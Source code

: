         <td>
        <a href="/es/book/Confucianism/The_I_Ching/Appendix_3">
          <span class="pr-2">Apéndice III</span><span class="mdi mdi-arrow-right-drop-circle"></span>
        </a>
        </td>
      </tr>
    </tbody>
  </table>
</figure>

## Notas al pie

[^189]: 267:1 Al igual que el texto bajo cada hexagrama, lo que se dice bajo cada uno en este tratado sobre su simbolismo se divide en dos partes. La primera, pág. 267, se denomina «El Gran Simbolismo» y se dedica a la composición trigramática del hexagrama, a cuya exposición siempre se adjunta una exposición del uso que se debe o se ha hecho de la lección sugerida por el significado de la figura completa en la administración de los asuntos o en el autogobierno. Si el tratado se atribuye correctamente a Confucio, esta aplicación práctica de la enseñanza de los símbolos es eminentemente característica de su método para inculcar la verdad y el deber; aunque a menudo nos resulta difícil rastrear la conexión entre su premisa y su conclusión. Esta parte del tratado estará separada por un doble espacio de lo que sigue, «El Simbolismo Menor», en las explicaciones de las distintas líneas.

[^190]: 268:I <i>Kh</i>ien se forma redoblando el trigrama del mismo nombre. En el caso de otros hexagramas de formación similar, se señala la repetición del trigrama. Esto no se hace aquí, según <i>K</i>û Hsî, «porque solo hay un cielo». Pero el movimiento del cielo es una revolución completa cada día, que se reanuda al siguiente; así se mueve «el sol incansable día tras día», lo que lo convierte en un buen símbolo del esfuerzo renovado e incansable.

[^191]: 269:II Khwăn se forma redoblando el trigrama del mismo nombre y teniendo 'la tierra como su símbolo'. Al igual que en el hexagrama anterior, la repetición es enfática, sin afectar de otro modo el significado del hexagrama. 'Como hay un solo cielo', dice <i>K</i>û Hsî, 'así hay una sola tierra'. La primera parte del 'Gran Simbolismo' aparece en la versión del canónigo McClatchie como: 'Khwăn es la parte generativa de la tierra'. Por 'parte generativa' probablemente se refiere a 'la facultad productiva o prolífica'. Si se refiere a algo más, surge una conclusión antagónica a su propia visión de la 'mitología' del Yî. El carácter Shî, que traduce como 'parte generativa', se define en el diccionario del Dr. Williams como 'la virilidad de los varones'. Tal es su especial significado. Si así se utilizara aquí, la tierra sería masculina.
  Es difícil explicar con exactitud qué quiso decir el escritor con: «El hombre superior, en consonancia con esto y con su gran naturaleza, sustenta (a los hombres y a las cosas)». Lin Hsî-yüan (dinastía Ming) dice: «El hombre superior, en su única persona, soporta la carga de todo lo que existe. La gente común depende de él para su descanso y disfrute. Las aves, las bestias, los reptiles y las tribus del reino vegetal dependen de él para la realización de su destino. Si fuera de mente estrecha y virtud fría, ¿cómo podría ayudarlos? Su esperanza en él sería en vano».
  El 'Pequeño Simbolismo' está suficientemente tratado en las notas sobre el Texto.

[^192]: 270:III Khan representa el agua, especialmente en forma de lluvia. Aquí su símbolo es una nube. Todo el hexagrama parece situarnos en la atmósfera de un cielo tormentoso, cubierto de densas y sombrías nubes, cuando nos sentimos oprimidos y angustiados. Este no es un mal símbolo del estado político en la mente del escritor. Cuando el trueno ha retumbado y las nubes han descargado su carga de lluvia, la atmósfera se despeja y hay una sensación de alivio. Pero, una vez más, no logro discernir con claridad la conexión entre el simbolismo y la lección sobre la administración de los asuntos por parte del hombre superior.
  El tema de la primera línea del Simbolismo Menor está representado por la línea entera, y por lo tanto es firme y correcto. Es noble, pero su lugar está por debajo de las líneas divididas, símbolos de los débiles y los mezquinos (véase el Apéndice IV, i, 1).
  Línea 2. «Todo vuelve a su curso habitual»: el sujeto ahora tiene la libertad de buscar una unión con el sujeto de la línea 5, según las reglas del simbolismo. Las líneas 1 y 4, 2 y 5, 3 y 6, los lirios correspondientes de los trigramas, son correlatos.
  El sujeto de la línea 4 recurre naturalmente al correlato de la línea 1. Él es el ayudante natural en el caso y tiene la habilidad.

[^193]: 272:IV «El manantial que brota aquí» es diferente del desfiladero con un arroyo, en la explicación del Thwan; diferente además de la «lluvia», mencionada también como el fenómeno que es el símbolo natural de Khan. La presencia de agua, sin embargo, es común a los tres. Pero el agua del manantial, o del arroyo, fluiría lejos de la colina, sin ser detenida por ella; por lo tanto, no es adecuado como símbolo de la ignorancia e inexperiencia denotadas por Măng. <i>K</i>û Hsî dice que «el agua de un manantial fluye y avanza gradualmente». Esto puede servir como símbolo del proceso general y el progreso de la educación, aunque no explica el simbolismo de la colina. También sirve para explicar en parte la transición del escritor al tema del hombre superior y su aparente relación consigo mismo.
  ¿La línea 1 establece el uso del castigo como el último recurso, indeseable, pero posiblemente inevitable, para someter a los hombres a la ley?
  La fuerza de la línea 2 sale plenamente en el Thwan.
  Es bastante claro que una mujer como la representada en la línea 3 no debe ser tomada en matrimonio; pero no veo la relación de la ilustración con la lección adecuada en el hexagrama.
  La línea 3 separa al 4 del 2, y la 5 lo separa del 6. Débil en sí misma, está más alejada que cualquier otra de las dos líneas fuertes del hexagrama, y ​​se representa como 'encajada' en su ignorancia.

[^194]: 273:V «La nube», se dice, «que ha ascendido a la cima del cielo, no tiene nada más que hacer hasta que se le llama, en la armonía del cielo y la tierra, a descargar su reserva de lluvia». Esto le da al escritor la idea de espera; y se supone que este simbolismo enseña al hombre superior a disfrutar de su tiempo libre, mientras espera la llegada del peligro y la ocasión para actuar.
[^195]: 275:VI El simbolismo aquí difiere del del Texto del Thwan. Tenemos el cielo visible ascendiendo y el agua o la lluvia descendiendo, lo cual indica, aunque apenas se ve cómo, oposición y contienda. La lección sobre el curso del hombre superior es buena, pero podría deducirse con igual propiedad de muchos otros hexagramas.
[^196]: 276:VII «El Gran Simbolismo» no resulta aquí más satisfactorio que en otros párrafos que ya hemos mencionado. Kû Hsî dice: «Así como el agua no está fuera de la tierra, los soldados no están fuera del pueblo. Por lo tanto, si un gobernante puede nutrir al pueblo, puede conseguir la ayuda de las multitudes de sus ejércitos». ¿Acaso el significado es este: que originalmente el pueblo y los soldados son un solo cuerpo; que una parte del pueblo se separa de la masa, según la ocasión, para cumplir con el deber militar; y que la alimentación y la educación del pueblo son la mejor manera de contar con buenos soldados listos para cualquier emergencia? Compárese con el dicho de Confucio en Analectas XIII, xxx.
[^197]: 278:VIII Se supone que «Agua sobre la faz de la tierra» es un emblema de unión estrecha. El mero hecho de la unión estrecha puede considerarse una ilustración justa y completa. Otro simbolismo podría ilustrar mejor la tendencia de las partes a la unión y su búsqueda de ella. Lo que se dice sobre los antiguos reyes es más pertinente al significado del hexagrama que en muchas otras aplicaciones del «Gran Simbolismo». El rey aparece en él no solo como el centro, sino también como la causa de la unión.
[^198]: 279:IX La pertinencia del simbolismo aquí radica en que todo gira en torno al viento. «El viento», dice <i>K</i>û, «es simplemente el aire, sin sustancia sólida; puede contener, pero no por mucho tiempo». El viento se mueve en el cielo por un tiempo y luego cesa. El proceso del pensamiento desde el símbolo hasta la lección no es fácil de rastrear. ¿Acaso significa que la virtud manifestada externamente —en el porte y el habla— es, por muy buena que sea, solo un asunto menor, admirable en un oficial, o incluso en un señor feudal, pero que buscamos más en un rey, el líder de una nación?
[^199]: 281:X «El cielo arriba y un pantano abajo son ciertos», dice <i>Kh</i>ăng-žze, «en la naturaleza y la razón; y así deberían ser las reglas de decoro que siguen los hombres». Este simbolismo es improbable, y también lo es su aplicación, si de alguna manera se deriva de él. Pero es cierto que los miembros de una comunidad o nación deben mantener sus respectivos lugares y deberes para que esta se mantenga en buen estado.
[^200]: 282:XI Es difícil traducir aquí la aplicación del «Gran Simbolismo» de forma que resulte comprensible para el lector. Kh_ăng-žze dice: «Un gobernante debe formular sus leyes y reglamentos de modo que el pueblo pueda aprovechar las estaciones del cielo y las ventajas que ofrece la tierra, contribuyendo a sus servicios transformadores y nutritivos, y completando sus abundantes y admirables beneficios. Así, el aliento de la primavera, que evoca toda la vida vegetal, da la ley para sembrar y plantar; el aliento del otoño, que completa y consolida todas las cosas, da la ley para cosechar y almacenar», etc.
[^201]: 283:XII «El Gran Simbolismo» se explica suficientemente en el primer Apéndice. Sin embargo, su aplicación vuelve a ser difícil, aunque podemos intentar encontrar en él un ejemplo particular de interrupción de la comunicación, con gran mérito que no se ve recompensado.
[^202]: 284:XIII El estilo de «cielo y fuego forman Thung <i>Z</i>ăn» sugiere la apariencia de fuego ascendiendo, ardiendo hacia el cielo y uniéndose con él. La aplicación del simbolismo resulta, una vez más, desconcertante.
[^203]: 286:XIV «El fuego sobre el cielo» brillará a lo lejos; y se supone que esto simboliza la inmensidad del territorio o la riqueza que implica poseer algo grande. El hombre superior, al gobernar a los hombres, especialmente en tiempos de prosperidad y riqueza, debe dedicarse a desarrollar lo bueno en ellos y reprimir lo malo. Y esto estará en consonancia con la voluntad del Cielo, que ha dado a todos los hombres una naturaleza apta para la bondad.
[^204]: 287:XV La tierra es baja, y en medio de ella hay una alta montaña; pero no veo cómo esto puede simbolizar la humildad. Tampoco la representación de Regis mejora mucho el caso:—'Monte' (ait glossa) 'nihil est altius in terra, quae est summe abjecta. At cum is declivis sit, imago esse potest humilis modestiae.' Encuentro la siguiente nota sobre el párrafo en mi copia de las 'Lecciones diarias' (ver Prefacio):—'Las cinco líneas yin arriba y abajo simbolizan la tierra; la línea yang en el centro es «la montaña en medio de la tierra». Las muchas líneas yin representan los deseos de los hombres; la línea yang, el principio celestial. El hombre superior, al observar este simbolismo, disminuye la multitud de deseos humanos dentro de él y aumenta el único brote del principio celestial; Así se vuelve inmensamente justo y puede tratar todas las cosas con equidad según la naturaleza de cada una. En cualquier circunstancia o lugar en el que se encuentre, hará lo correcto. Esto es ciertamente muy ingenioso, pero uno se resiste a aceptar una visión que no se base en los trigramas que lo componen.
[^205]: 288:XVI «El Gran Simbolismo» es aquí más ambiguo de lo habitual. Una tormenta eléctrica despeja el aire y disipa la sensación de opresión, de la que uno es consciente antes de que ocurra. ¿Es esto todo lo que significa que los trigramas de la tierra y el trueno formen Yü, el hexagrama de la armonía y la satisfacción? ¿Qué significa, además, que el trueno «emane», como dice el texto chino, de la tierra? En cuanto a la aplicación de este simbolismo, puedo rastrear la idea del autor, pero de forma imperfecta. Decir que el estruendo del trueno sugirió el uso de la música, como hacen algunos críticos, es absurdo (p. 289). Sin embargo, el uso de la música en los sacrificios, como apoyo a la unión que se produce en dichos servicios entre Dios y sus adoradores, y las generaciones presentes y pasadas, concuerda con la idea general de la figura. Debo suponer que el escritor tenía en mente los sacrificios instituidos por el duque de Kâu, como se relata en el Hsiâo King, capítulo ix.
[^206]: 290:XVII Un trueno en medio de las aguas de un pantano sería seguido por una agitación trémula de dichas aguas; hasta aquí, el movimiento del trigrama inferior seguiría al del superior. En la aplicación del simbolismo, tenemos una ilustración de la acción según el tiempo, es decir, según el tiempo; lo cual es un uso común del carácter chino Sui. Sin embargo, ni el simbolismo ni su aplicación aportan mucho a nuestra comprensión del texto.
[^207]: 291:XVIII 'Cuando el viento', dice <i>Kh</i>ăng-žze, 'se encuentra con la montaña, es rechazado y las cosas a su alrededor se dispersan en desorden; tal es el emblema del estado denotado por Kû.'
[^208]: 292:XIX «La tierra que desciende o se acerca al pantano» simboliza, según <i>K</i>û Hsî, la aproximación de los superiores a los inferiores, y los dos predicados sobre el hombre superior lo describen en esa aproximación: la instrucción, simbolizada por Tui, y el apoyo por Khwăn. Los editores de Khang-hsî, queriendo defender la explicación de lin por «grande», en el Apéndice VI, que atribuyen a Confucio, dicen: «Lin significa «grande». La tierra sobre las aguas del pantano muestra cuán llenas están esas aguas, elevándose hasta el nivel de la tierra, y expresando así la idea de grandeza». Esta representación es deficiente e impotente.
● ● ● ● ● ● ●
- WHAT NEEDS TO BE DONE:
Return each line of the material above that holds the string "explicar".

- TASK OUTPUT:
  Es difícil explicar con exactitud qué quiso decir el escritor con: «El hombre superior, en consonancia con esto y con su gran naturaleza, sustenta (a los hombres y a las cosas)». Lin Hsî-yüan (dinastía Ming) dice: «El hombre superior, en su única persona, soporta la carga de todo lo que existe. La gente común depende de él para su descanso y disfrute. Las aves, las bestias, los reptiles y las tribus del reino vegetal dependen de él para la realización de su destino. Si fuera de mente estrecha y virtud fría, ¿cómo podría ayudarlos? Su esperanza en él sería en vano».
[^193]: 272:IV «El manantial que brota aquí» es diferente del desfiladero con un arroyo, en la explicación del Thwan; diferente además de la «lluvia», mencionada también como el fenómeno que es el símbolo natural de Khan. La presencia de agua, sin embargo, es común a los tres. Pero el agua del manantial, o del arroyo, fluiría lejos de la colina, sin ser detenida por ella; por lo tanto, no es adecuado como símbolo de la ignorancia e inexperiencia denotadas por Măng. <i>K</i>û Hsî dice que «el agua de un manantial fluye y avanza gradualmente». Esto puede servir como símbolo del proceso general y el progreso de la educación, aunque no explica el simbolismo de la colina. También sirve para explicar en parte la transición del escritor al tema del hombre superior y su aparente relación consigo mismo.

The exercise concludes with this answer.